Caseifici in bioarchitettura

Le acque reflue provenienti dai caseifici e delle attività di lavorazione di latte e formaggi costruiti con sistemi in bioedilizia e bioarchitettura sono del tutto analoghi a quelle derivante dalle stesse attività costruite in edilizia tradizionale e sono caratterizzate da una elevatissima discontinuità sia in quantità che in qualità degli effluenti. I sistemi di depurazione di tipo biologico, cioè attraverso batteri vivi, che come tutti gli esseri viventi in natura necessitano di un ambiente vitale, con presenza costante di acqua, aria ed alimenti hanno bisogno invece di un afflusso dei reflui costante, anzi più è costante ed equilibrato e più i sistemi di depurazione risultano efficenti ed utili per il loro scopo.
La difficoltà di mantenere un afflusso dei reflui continuo nel tempo che caratterizza un caseificio necessita quindi di soluzioni depurative idonee. In particolare, le caratteristiche delle acque reflue casearie sono contraddistinte da elevati valori organici che possono essere abbassati separando il latte di scarto dal siero, pertanto va sempre previsto un sistema di separazione dei grassi e dei solidi sospesi in modo molto ben dimensionato (Degrassatore).
La differenza tra i caseifici costruiti secondo i criteri della bioedilizia e bioarchitettura rispetto alle strutture in edilizia classica è quindi principalmente nella scelta dei sistemi e dei materiali, perché bisogna considerare oltre alla salubrità degli ambienti, il sito di costruzione, le condizioni climatiche locali, la possibilità di ottimizzazione energetica ed il risparmio dell’acqua potabile, cioè occorre ridurre al minimo l’impatto ambientale. Pertanto è preferibile utilizzare sistemi di tipo eco-compatibile e con basso o nullo utilizzo di energia elettrica.

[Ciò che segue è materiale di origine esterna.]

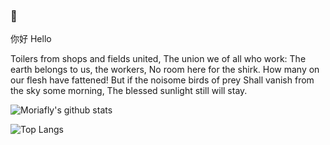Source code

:### 👋
你好 Hello 

Toilers from shops and fields united,
The union we of all who work:
The earth belongs to us, the workers,
No room here for the shirk.
How many on our flesh have fattened!
But if the noisome birds of prey
Shall vanish from the sky some morning,
The blessed sunlight still will stay.

![Moriafly's github stats](https://github-readme-stats.vercel.app/api?username=Moriafly&count_private=false&show_icons=true&&bg_color=30,165880,169c5a&title_color=fff&text_color=fff)

![Top Langs](https://github-readme-stats.vercel.app/api/top-langs/?username=Moriafly&theme=vue&layout=compact&hide=Rich%20Text%20Format,CSS)
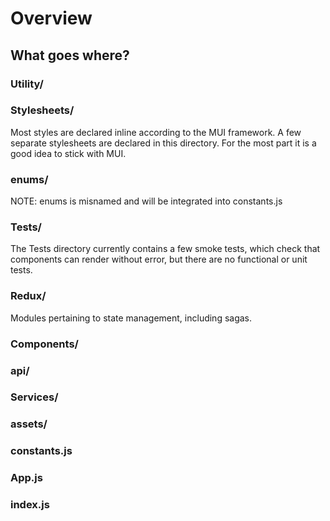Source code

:# Overview

## What goes where?

### Utility/

### Stylesheets/

Most styles are declared inline according to the MUI framework. A few separate stylesheets are declared in this directory. For the most part it is a good idea to stick with MUI.

### enums/

NOTE: enums is misnamed and will be integrated into constants.js

### Tests/

The Tests directory currently contains a few smoke tests, which check that components can render without error, but there are no functional or unit tests.

### Redux/

Modules pertaining to state management, including sagas.

### Components/

### api/

### Services/

### assets/

### constants.js

### App.js

### index.js
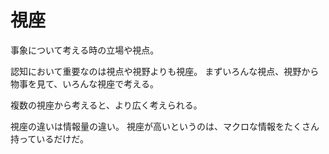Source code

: # 視座

事象について考える時の立場や視点。

認知において重要なのは視点や視野よりも視座。
まずいろんな視点、視野から物事を見て、いろんな視座で考える。

複数の視座から考えると、より広く考えられる。

視座の違いは情報量の違い。
視座が高いというのは、マクロな情報をたくさん持っているだけだ。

Attenzione: in qualunque caso, non è consentito scaricare nel depuratore le acque meteoriche.

Elementi di valutazione per la scelta della soluzione più idonea

•    Quantità di refluo prodotto
•    Recapito dello scarico
•    Efficienza depurativa richiesta
•    Facilità ed economicità di istallazione
•    Facilità ed economicità di gestione
•    Energia richiesta
•    Costi di acquisto del sistema
•    Periodo di attività
•    Efficienza depurativa che supporti discontinuità di carico giornaliero e stagionale, idraulico e organico.
•    Funzionamento costante nel tempo che garantisca la salvaguardia di acque superficiali e falde acquifere
•    Sistema che consenta il risparmio delle acque potabili attraverso il riutilizzo delle acque reflue depurate
•    Impatto ambientale più basso possibile
•    Salubrità dei materiali utilizzati per la sua costruzione
•    L’utilizzo di materiali riciclati e/o riciclabili e che non inquinino le falde acquifere


Sistemi di trattamento secondari consigliati

>   Fitodepurazione
>   Depuratore a percolazione aerobica a flusso naturale Biorock®

 

In generale è sempre consigliabile l’assistenza di professionisti del settore.